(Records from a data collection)
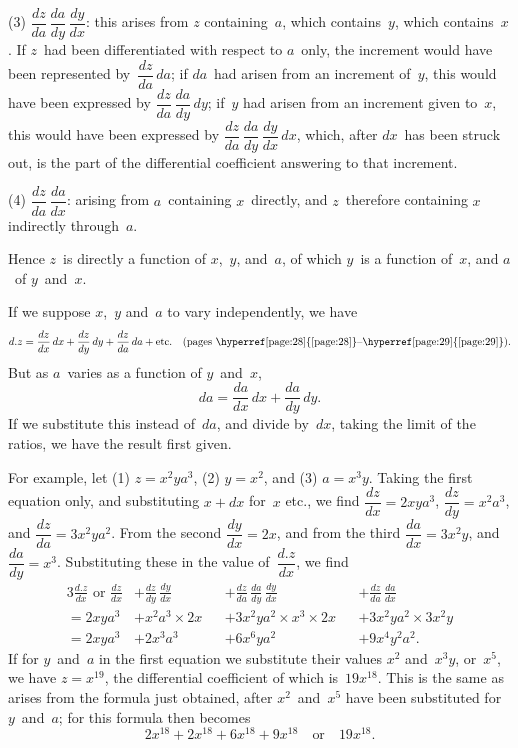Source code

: \documentclass[12pt]{book}[2005/09/16]
\newcommand{\Chg}[2]{#2}
\newcommand{\Add}[1]{\Chg{}{#1}}
\newcommand{\Pagelabel}[1]{\phantomsection\label{page:#1}}
\newcommand{\PageSep}[1]{\Pagelabel{#1}\ignorespaces}
\newcommand{\PageRefs}[3][pages]{%
  \ifthenelse{\equal{\pageref*{page:#2}}{\pageref*{page:#3}}}{%
    \hyperref[page:#2]{page~\pageref*{page:#2}}%
  }{%
    #1 \hyperref[page:#2]{\pageref*{page:#2}}--\hyperref[page:#3]{\pageref*{page:#3}}%
  }%
}
\renewcommand{\etc}{\text{etc}}
\renewcommand{\(}{{\upshape(}}
\renewcommand{\)}{{\upshape)}}
\begin{document}
(3) $\dfrac{dz}{da}\, \dfrac{da}{dy}\, \dfrac{dy}{dx}$: this arises from $z$ containing~$a$, which
contains~$y$, which contains~$x$. If $z$~had been differentiated
with respect to $a$~only, the increment would
have been represented by~$\dfrac{dz}{da}\, da$; if $da$~had arisen from
an increment of~$y$, this would have been expressed by
$\dfrac{dz}{da}\, \dfrac{da}{dy}\, dy$; if~$y$ had arisen from an increment given to~$x$,
this would have been expressed by $\dfrac{dz}{da}\, \dfrac{da}{dy}\, \dfrac{dy}{dx}\, dx$,
which, after $dx$~has been struck out, is the part of the
differential coefficient answering to that increment.

(4) $\dfrac{dz}{da}\, \dfrac{da}{dx}$: arising from $a$~containing $x$~directly,
and $z$~therefore containing $x$ indirectly through~$a$.

Hence $z$~is directly a function of $x$,~$y$, and~$a$, of
which $y$~is a function of~$x$, and $a$~of $y$~and~$x$.

If we suppose $x$,~$y$ and~$a$ to vary independently,
we have
\[
d.z = \frac{dz}{dx}\, dx + \frac{dz}{dy}\, dy + \frac{dz}{da}\, da + \etc.
\quad\text{(\PageRefs{28}{29})}.
\]
But as $a$~varies as a function of $y$~and~$x$,
\[
da = \frac{da}{dx}\, dx + \frac{da}{dy}\, dy.
\]
If we substitute this instead of~$da$, and divide by~$dx$,
taking the limit of the ratios, we have the result first
given.

For example, let (1) $z = x^{2} ya^{3}$, (2) $y = x^{2}$, and (3) $a = x^{3} y$.
Taking the first equation only, and substituting
\PageSep{99}
$x + dx$ for~$x$ etc., we find $\dfrac{dz}{dx} = 2xya^{3}$, $\dfrac{dz}{dy} = x^{2} a^{3}$,
and $\dfrac{dz}{da} = 3x^{2} ya^{2}$. From the second $\dfrac{dy}{dx} = 2x$, and from
the third $\dfrac{da}{dx} = 3x^{2} y$, and $\dfrac{da}{dy} = x^{3}$. Substituting these
in the value of~$\dfrac{d.z}{dx}$, we find
\begin{alignat*}{3}
\frac{d.z}{dx} \text{ \ or \ }
   \frac{dz}{dx} &+ \frac{dz}{dy}\, \frac{dy}{dx}
    &&+ \frac{dz}{da}\, \frac{da}{dy}\, \frac{dy}{dx}
    &&+ \frac{dz}{da}\, \frac{da}{dx} \\
  = 2xya^{3} &+ x^{2} a^{3} × 2x &&+ 3x^{2} ya^{2} × x^{3} × 2x &&+ 3x^{2} ya^{2} × 3x^{2} y \\
  = 2xya^{3} &+ 2x^{3} a^{3} &&+ 6x^{6} ya^{2} &&+ 9x^{4} y^{2} a^{2}\Add{.}
\end{alignat*}
If for $y$~and~$a$ in the first equation we substitute their
values $x^{2}$ and~$x^{3} y$, or~$x^{5}$, we have $z = x^{19}$, the differential
coefficient of which\Add{ is}~$19x^{18}$. This is the same as
arises from the formula just obtained, after $x^{2}$~and~$x^{5}$
have been substituted for $y$~and~$a$; for this formula
then becomes
\[
2x^{18} + 2x^{18} + 6x^{18} + 9x^{18} \quad\text{or}\quad 19x^{18}.
\]
\end{document}
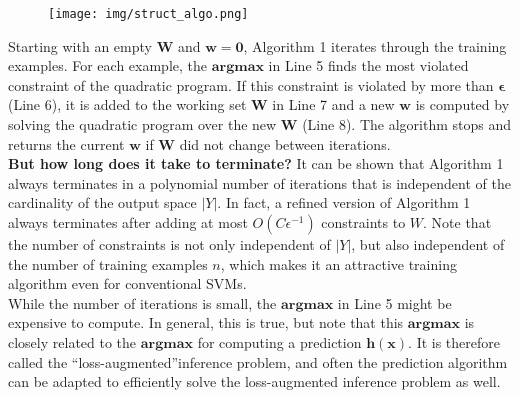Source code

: \documentclass[twoside]{article}
\begin{document}
\begin{figure}[h]
\centering
\texttt{[image: img/struct\_algo.png]}
\end{figure}


Starting
with an empty $\mathbf{W}$ and $\mathbf{w=0}$, Algorithm 1 iterates through
the training examples. For each example, the $\mathbf{argmax}$ in Line 5 finds the most violated constraint of the quadratic
program. If this constraint is violated by more than $\mathbf{\epsilon}$ (Line 6), it is added to the working set $\mathbf{W}$ in Line 7 and a
new $\mathbf{w}$ is computed by solving the quadratic program over
the new $\mathbf{W}$ (Line 8). The algorithm stops and returns the
current $\mathbf{w}$ if $\mathbf{W}$ did not change between iterations.\\ 

\textbf{But how long does
it take to terminate?} It can be shown that Algorithm 1
always terminates in a polynomial number of iterations that is independent of the cardinality of the output space $|Y|$. In
fact, a refined version of Algorithm 1  always terminates after adding at most $O(C\epsilon^{-1})$ constraints to $W$. Note that the number of constraints
is not only independent of $|Y|$, but also independent of the
number of training examples $n$, which makes it an attractive
training algorithm even for conventional SVMs. \\
While the number of iterations is small, the $\mathbf{argmax}$ in
Line 5 might be expensive to compute. In general, this is
true, but note that this $\mathbf{argmax}$ is closely related to the
$\mathbf{argmax}$ for computing a prediction $\mathbf{h(x)}$. It is therefore
called the “loss-augmented”inference problem, and often the
prediction algorithm can be adapted to efficiently solve the
loss-augmented inference problem as well.
\end{document}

◆ Task statement: A word-for-word copy of the data, without its pictures, is what is needed.

◆ Response to this task:
Source code

: \documentclass[12pt]{book}[2005/09/16]
\newcommand{\Chg}[2]{#2}
\newcommand{\Add}[1]{\Chg{}{#1}}
\newcommand{\Pagelabel}[1]{\phantomsection\label{page:#1}}
\newcommand{\PageSep}[1]{\Pagelabel{#1}\ignorespaces}
\newcommand{\PageRefs}[3][pages]{%
  \ifthenelse{\equal{\pageref*{page:#2}}{\pageref*{page:#3}}}{%
    \hyperref[page:#2]{page~\pageref*{page:#2}}%
  }{%
    #1 \hyperref[page:#2]{\pageref*{page:#2}}--\hyperref[page:#3]{\pageref*{page:#3}}%
  }%
}
\renewcommand{\etc}{\text{etc}}
\renewcommand{\(}{{\upshape(}}
\renewcommand{\)}{{\upshape)}}
\begin{document}
(3) $\dfrac{dz}{da}\, \dfrac{da}{dy}\, \dfrac{dy}{dx}$: this arises from $z$ containing~$a$, which
contains~$y$, which contains~$x$. If $z$~had been differentiated
with respect to $a$~only, the increment would
have been represented by~$\dfrac{dz}{da}\, da$; if $da$~had arisen from
an increment of~$y$, this would have been expressed by
$\dfrac{dz}{da}\, \dfrac{da}{dy}\, dy$; if~$y$ had arisen from an increment given to~$x$,
this would have been expressed by $\dfrac{dz}{da}\, \dfrac{da}{dy}\, \dfrac{dy}{dx}\, dx$,
which, after $dx$~has been struck out, is the part of the
differential coefficient answering to that increment.

(4) $\dfrac{dz}{da}\, \dfrac{da}{dx}$: arising from $a$~containing $x$~directly,
and $z$~therefore containing $x$ indirectly through~$a$.

Hence $z$~is directly a function of $x$,~$y$, and~$a$, of
which $y$~is a function of~$x$, and $a$~of $y$~and~$x$.

If we suppose $x$,~$y$ and~$a$ to vary independently,
we have
\[
d.z = \frac{dz}{dx}\, dx + \frac{dz}{dy}\, dy + \frac{dz}{da}\, da + \etc.
\quad\text{(\PageRefs{28}{29})}.
\]
But as $a$~varies as a function of $y$~and~$x$,
\[
da = \frac{da}{dx}\, dx + \frac{da}{dy}\, dy.
\]
If we substitute this instead of~$da$, and divide by~$dx$,
taking the limit of the ratios, we have the result first
given.

For example, let (1) $z = x^{2} ya^{3}$, (2) $y = x^{2}$, and (3) $a = x^{3} y$.
Taking the first equation only, and substituting
\PageSep{99}
$x + dx$ for~$x$ etc., we find $\dfrac{dz}{dx} = 2xya^{3}$, $\dfrac{dz}{dy} = x^{2} a^{3}$,
and $\dfrac{dz}{da} = 3x^{2} ya^{2}$. From the second $\dfrac{dy}{dx} = 2x$, and from
the third $\dfrac{da}{dx} = 3x^{2} y$, and $\dfrac{da}{dy} = x^{3}$. Substituting these
in the value of~$\dfrac{d.z}{dx}$, we find
\begin{alignat*}{3}
\frac{d.z}{dx} \text{ \ or \ }
   \frac{dz}{dx} &+ \frac{dz}{dy}\, \frac{dy}{dx}
    &&+ \frac{dz}{da}\, \frac{da}{dy}\, \frac{dy}{dx}
    &&+ \frac{dz}{da}\, \frac{da}{dx} \\
  = 2xya^{3} &+ x^{2} a^{3} × 2x &&+ 3x^{2} ya^{2} × x^{3} × 2x &&+ 3x^{2} ya^{2} × 3x^{2} y \\
  = 2xya^{3} &+ 2x^{3} a^{3} &&+ 6x^{6} ya^{2} &&+ 9x^{4} y^{2} a^{2}\Add{.}
\end{alignat*}
If for $y$~and~$a$ in the first equation we substitute their
values $x^{2}$ and~$x^{3} y$, or~$x^{5}$, we have $z = x^{19}$, the differential
coefficient of which\Add{ is}~$19x^{18}$. This is the same as
arises from the formula just obtained, after $x^{2}$~and~$x^{5}$
have been substituted for $y$~and~$a$; for this formula
then becomes
\[
2x^{18} + 2x^{18} + 6x^{18} + 9x^{18} \quad\text{or}\quad 19x^{18}.
\]
\end{document}
Source code

: \documentclass[twoside]{article}
\begin{document}
\begin{figure}[h]
\centering
\texttt{[image: img/struct\_algo.png]}
\end{figure}


Starting
with an empty $\mathbf{W}$ and $\mathbf{w=0}$, Algorithm 1 iterates through
the training examples. For each example, the $\mathbf{argmax}$ in Line 5 finds the most violated constraint of the quadratic
program. If this constraint is violated by more than $\mathbf{\epsilon}$ (Line 6), it is added to the working set $\mathbf{W}$ in Line 7 and a
new $\mathbf{w}$ is computed by solving the quadratic program over
the new $\mathbf{W}$ (Line 8). The algorithm stops and returns the
current $\mathbf{w}$ if $\mathbf{W}$ did not change between iterations.\\ 

\textbf{But how long does
it take to terminate?} It can be shown that Algorithm 1
always terminates in a polynomial number of iterations that is independent of the cardinality of the output space $|Y|$. In
fact, a refined version of Algorithm 1  always terminates after adding at most $O(C\epsilon^{-1})$ constraints to $W$. Note that the number of constraints
is not only independent of $|Y|$, but also independent of the
number of training examples $n$, which makes it an attractive
training algorithm even for conventional SVMs. \\
While the number of iterations is small, the $\mathbf{argmax}$ in
Line 5 might be expensive to compute. In general, this is
true, but note that this $\mathbf{argmax}$ is closely related to the
$\mathbf{argmax}$ for computing a prediction $\mathbf{h(x)}$. It is therefore
called the “loss-augmented”inference problem, and often the
prediction algorithm can be adapted to efficiently solve the
loss-augmented inference problem as well.
\end{document}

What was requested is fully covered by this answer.